RAW DATA Start Marker
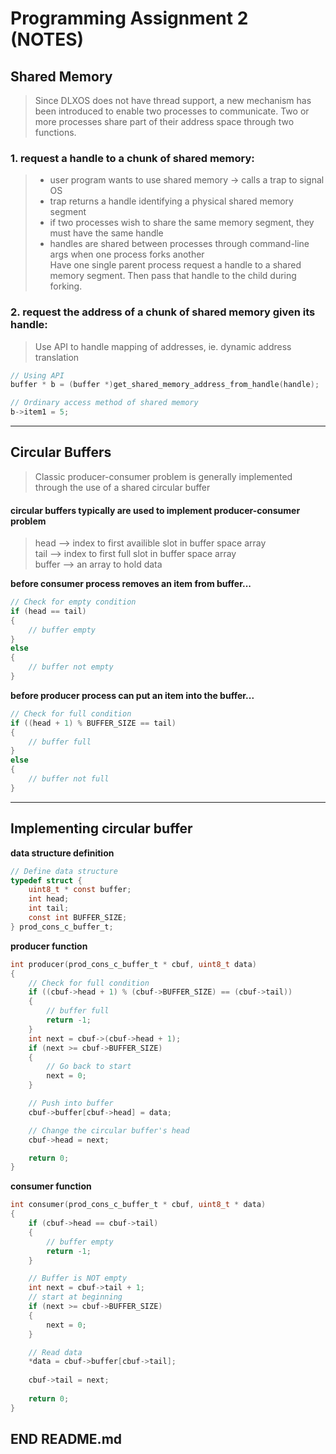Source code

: # Programming Assignment 2 (NOTES)
## Shared Memory
> Since DLXOS does not have thread support, a new mechanism has been introduced to enable two processes to communicate. Two or more processes share part of their address space through two functions.  

### 1. __request a handle to a chunk of shared memory:__  

> - user program wants to use shared memory -> calls a trap to signal OS   
> - trap returns a handle identifying a physical shared memory segment   
> - if two processes wish to share the same memory segment, they must have the same handle  
> - handles are shared between processes through command-line args when one process forks another  
> Have one single parent process request a handle to a shared memory segment. Then pass that handle to the child during forking.  

### 2. __request the address of a chunk of shared memory given its handle:__  
> Use API to handle mapping of addresses, ie. dynamic address translation  
```C
// Using API
buffer * b = (buffer *)get_shared_memory_address_from_handle(handle);

// Ordinary access method of shared memory
b->item1 = 5;
```
---  

## Circular Buffers
> Classic producer-consumer problem is generally implemented through the use of a shared circular buffer  
#### circular buffers typically are used to implement producer-consumer problem  
> head --> index to first availible slot in buffer space array  
> tail --> index to first full slot in buffer space array  
> buffer --> an array to hold data  

__before consumer process removes an item from buffer...__  
```C
// Check for empty condition  
if (head == tail) 
{  
	// buffer empty
}
else  
{  
	// buffer not empty  
}
```

__before producer process can put an item into the buffer...__  
```C
// Check for full condition  
if ((head + 1) % BUFFER_SIZE == tail)
{
	// buffer full
}
else  
{  
	// buffer not full  
}  
```

---

## Implementing circular buffer  

__data structure definition__  
```C
// Define data structure
typedef struct {
	uint8_t * const buffer;
	int head;
	int tail;
	const int BUFFER_SIZE;
} prod_cons_c_buffer_t;
```

__producer function__  
```C
int producer(prod_cons_c_buffer_t * cbuf, uint8_t data)
{
	// Check for full condition
	if ((cbuf->head + 1) % (cbuf->BUFFER_SIZE) == (cbuf->tail))
	{
		// buffer full
		return -1;
	}
	int next = cbuf->(cbuf->head + 1);
	if (next >= cbuf->BUFFER_SIZE)
	{
		// Go back to start
		next = 0;
	}

	// Push into buffer
	cbuf->buffer[cbuf->head] = data;

	// Change the circular buffer's head
	cbuf->head = next;	

	return 0;
}
```

__consumer function__  
```C
int consumer(prod_cons_c_buffer_t * cbuf, uint8_t * data)
{
	if (cbuf->head == cbuf->tail)
	{
		// buffer empty
		return -1;
	}

	// Buffer is NOT empty
	int next = cbuf->tail + 1;
	// start at beginning
	if (next >= cbuf->BUFFER_SIZE)
	{
		next = 0;
	}

	// Read data
	*data = cbuf->buffer[cbuf->tail];
	
	cbuf->tail = next;
	
	return 0;
}
```


## END README.md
RAW DATA End Marker
§ **AIM OF THE TASK**
Any picture among the entries must be skipped; copy all else exactly.

§ **EXPECTED ANSWER**
Source code

: # Programming Assignment 2 (NOTES)
## Shared Memory
> Since DLXOS does not have thread support, a new mechanism has been introduced to enable two processes to communicate. Two or more processes share part of their address space through two functions.  

### 1. __request a handle to a chunk of shared memory:__  

> - user program wants to use shared memory -> calls a trap to signal OS   
> - trap returns a handle identifying a physical shared memory segment   
> - if two processes wish to share the same memory segment, they must have the same handle  
> - handles are shared between processes through command-line args when one process forks another  
> Have one single parent process request a handle to a shared memory segment. Then pass that handle to the child during forking.  

### 2. __request the address of a chunk of shared memory given its handle:__  
> Use API to handle mapping of addresses, ie. dynamic address translation  
```C
// Using API
buffer * b = (buffer *)get_shared_memory_address_from_handle(handle);

// Ordinary access method of shared memory
b->item1 = 5;
```
---  

## Circular Buffers
> Classic producer-consumer problem is generally implemented through the use of a shared circular buffer  
#### circular buffers typically are used to implement producer-consumer problem  
> head --> index to first availible slot in buffer space array  
> tail --> index to first full slot in buffer space array  
> buffer --> an array to hold data  

__before consumer process removes an item from buffer...__  
```C
// Check for empty condition  
if (head == tail) 
{  
	// buffer empty
}
else  
{  
	// buffer not empty  
}
```

__before producer process can put an item into the buffer...__  
```C
// Check for full condition  
if ((head + 1) % BUFFER_SIZE == tail)
{
	// buffer full
}
else  
{  
	// buffer not full  
}  
```

---

## Implementing circular buffer  

__data structure definition__  
```C
// Define data structure
typedef struct {
	uint8_t * const buffer;
	int head;
	int tail;
	const int BUFFER_SIZE;
} prod_cons_c_buffer_t;
```

__producer function__  
```C
int producer(prod_cons_c_buffer_t * cbuf, uint8_t data)
{
	// Check for full condition
	if ((cbuf->head + 1) % (cbuf->BUFFER_SIZE) == (cbuf->tail))
	{
		// buffer full
		return -1;
	}
	int next = cbuf->(cbuf->head + 1);
	if (next >= cbuf->BUFFER_SIZE)
	{
		// Go back to start
		next = 0;
	}

	// Push into buffer
	cbuf->buffer[cbuf->head] = data;

	// Change the circular buffer's head
	cbuf->head = next;	

	return 0;
}
```

__consumer function__  
```C
int consumer(prod_cons_c_buffer_t * cbuf, uint8_t * data)
{
	if (cbuf->head == cbuf->tail)
	{
		// buffer empty
		return -1;
	}

	// Buffer is NOT empty
	int next = cbuf->tail + 1;
	// start at beginning
	if (next >= cbuf->BUFFER_SIZE)
	{
		next = 0;
	}

	// Read data
	*data = cbuf->buffer[cbuf->tail];
	
	cbuf->tail = next;
	
	return 0;
}
```


## END README.md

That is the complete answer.